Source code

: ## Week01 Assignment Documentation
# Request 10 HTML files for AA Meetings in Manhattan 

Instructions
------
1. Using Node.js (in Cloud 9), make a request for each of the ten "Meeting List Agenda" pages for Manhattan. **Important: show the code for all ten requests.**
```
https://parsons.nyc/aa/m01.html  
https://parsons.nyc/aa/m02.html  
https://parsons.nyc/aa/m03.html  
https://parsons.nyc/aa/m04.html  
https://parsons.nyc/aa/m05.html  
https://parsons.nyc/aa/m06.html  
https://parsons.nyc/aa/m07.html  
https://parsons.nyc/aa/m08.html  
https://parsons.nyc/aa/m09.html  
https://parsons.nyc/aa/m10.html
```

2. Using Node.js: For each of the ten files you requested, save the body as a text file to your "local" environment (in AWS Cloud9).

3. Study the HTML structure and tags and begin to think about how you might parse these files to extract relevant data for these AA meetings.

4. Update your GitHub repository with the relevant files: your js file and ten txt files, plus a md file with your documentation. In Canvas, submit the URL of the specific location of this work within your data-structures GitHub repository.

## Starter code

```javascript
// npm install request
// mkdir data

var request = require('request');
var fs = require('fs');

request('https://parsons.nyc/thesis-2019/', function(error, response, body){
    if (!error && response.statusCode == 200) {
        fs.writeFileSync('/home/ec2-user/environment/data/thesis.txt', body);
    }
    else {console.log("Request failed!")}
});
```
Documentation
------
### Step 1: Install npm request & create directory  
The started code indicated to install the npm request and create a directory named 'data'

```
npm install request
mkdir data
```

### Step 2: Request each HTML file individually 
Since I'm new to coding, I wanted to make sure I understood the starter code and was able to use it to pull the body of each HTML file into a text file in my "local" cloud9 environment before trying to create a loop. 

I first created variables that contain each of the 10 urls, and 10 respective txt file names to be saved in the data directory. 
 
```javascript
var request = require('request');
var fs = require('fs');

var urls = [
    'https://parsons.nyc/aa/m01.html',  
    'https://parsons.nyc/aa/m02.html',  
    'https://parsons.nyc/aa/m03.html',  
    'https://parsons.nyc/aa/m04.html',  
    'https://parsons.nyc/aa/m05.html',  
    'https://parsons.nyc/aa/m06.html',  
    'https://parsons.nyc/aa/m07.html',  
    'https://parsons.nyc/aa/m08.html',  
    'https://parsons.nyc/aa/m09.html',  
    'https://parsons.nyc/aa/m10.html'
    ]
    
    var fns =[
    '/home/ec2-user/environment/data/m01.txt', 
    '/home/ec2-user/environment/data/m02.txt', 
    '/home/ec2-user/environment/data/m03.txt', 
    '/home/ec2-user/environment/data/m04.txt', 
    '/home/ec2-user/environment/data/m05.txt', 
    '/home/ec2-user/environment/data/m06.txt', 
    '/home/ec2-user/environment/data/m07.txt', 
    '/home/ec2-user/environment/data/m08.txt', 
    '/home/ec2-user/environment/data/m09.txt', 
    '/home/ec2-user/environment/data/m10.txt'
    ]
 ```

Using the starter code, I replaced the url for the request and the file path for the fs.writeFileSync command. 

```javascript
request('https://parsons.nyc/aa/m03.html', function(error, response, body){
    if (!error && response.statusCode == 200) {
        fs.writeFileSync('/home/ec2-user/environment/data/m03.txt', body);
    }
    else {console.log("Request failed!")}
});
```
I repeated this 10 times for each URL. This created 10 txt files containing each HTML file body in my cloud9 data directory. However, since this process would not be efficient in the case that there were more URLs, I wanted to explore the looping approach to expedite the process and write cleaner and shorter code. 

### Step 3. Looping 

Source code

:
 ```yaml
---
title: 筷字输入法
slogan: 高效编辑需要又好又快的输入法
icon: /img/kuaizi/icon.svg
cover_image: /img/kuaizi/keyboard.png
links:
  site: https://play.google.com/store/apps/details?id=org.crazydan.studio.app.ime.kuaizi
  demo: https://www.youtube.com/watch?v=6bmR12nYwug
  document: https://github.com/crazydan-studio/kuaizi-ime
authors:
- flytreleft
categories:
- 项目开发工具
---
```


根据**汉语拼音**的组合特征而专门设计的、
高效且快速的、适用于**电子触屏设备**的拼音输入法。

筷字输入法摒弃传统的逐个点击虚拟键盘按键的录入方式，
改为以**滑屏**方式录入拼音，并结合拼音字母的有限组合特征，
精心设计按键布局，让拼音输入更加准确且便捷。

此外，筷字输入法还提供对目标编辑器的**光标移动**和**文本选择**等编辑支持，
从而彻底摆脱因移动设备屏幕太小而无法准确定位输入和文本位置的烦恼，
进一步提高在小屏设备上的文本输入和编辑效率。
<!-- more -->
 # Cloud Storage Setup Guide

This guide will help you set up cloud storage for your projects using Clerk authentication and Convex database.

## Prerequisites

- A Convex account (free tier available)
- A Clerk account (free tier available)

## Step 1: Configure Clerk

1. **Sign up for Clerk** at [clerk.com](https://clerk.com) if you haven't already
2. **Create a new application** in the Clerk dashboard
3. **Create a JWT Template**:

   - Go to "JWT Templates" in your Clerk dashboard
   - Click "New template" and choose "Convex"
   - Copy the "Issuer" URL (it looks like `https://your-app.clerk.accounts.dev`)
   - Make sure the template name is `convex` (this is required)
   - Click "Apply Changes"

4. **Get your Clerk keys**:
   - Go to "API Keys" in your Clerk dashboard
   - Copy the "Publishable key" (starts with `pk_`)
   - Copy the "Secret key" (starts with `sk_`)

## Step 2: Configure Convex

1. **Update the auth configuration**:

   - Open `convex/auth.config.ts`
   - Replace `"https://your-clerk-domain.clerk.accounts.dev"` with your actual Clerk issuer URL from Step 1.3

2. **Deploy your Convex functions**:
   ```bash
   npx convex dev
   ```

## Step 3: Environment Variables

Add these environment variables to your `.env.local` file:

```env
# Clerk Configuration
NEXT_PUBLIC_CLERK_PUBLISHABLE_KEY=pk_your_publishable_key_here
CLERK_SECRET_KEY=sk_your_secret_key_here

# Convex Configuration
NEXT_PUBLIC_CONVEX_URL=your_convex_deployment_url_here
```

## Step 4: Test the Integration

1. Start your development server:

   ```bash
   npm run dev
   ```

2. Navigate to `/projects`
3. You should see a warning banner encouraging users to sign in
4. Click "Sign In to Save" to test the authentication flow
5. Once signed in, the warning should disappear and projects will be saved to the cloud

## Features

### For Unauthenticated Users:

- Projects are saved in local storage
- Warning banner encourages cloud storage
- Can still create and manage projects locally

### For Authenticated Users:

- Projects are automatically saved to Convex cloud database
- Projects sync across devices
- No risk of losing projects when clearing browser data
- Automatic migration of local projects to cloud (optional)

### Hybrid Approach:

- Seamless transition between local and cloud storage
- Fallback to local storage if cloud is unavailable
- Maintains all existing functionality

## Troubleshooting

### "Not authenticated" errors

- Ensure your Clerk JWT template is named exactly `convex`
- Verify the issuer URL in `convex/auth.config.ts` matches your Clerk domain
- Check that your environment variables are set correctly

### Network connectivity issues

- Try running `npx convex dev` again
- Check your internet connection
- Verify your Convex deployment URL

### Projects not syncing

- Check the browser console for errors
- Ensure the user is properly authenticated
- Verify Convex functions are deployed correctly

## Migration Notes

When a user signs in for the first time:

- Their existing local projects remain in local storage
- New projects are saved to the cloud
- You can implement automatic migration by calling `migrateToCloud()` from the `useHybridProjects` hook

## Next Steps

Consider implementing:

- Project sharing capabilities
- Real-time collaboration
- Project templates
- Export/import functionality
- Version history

_Problem to solve_:
Scan the entries above for the string "these" and copy each line containing it.

_Result for this task_:
3. Study the HTML structure and tags and begin to think about how you might parse these files to extract relevant data for these AA meetings.
Add these environment variables to your `.env.local` file:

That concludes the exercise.